Chief Compliance Officer

Occupation
- Names: Chief Compliance Officer
- Synonyms: CCO
- Occupation type: Corporate title
- Activity sectors: Law, finance, healthcare, technology, other regulated industries

Description
- Competencies: Law, regulatory compliance, risk management, internal controls, legal, policy development
- Fields of employment: C-suite
- Related jobs: Chief executive officer, Chief legal officer, Chief risk officer

= Chief compliance officer =

Corporate executive

The chief compliance officer (CCO) of a C-suite is the officer primarily responsible for overseeing and managing regulatory compliance issues within an organization. The CCO typically reports to the chief executive officer or the chief legal officer.
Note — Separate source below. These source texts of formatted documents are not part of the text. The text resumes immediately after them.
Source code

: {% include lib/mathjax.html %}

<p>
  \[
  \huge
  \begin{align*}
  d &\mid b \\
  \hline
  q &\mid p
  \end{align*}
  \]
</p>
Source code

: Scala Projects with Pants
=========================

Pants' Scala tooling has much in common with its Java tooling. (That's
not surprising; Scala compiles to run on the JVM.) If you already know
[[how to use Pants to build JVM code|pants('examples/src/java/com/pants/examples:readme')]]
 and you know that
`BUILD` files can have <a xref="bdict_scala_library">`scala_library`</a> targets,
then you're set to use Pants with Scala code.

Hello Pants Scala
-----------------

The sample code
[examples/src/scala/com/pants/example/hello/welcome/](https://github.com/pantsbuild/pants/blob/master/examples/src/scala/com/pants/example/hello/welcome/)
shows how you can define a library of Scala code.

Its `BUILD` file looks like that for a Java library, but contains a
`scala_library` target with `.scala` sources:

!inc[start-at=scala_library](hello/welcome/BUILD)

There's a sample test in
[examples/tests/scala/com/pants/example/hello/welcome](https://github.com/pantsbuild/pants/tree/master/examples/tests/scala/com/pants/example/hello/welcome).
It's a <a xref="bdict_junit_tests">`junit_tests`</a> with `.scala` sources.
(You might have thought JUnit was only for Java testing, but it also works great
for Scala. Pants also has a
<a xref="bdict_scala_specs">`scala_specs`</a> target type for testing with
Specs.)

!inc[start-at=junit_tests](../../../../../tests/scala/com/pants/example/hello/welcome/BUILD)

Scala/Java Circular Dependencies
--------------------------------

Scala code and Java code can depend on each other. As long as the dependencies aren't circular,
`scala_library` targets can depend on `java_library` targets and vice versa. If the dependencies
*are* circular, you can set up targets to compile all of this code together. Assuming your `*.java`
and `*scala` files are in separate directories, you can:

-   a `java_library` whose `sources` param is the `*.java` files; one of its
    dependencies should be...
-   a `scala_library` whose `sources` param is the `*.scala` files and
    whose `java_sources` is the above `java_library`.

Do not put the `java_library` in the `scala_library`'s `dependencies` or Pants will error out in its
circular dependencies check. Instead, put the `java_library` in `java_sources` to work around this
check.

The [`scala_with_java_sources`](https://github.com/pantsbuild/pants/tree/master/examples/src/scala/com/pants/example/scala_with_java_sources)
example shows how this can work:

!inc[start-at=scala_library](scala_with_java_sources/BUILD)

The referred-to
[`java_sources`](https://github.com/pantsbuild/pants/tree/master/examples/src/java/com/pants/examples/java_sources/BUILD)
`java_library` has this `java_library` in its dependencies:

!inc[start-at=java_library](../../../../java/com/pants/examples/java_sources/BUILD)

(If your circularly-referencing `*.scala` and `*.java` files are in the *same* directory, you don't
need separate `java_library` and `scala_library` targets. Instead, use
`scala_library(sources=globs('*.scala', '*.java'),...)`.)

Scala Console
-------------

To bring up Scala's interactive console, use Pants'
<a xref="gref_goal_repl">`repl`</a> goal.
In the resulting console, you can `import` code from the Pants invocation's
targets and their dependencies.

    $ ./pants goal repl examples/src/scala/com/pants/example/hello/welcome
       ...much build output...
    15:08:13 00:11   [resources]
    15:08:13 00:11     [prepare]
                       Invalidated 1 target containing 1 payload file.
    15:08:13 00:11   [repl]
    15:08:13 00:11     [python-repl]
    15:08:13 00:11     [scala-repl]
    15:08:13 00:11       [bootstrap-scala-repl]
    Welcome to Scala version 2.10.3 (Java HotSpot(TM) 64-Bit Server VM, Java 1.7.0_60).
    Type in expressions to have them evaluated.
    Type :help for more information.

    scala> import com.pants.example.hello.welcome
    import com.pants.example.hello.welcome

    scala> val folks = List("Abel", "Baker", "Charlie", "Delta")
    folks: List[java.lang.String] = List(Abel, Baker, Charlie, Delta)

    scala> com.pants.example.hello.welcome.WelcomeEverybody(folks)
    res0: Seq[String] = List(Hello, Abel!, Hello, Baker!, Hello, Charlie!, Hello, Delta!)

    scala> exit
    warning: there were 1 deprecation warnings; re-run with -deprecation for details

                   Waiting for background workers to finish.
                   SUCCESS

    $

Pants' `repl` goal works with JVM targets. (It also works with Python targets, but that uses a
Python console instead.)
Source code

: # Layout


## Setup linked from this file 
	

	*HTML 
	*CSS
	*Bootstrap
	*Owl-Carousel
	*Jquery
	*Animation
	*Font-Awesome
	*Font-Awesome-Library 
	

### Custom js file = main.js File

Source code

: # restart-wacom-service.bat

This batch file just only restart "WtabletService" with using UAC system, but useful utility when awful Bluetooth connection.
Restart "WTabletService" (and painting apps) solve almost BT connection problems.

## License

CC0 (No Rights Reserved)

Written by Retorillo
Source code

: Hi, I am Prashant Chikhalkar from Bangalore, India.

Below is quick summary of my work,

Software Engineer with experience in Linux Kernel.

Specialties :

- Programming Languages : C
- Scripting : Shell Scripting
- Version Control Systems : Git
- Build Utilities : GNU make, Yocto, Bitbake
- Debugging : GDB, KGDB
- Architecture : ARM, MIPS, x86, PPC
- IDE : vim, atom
The role has long existed at companies that operate in heavily regulated industries such as financial services and healthcare. For other companies, the rash of 2000s accounting scandals, the Sarbanes–Oxley Act, and the recommendations of the U.S. Federal Sentencing Guidelines have led to additional CCO appointments.

Scott Cohen, editor and publisher of Compliance Week, dates the proliferation of CCOs to a 2002 speech by SEC commissioner Cynthia Glassman, in which she called on companies to designate a "corporate responsibility officer." The responsibilities of the position often include leading enterprise compliance efforts, designing and implementing internal controls, policies and procedures to assure compliance with applicable local, state and federal laws and regulations and third party guidelines; managing audits and investigations into regulatory and compliance issues; and responding to requests for information from regulatory bodies.

==Function==
Chief compliance officers work to make sure their respective business or company complies with legal and regulatory requirements by reviewing related laws and regulations and getting updated on the current industry standard. Compliance officers differ by company and business but common ones include corporate compliance officer, and healthcare compliance officer.

In the United States, the Bank Secrecy Act (BSA) mandates that certain financial institutions designate a Compliance Officer who is responsible for implementing and maintaining an effective Anti-Money Laundering (AML) program. Additionally, the Dodd-Frank Wall Street Reform and Consumer Protection Act and the Securities and Exchange Commission (SEC) regulations require registered investment advisers to appoint a CCO or compliance teams to ensure adherence to federal securities laws.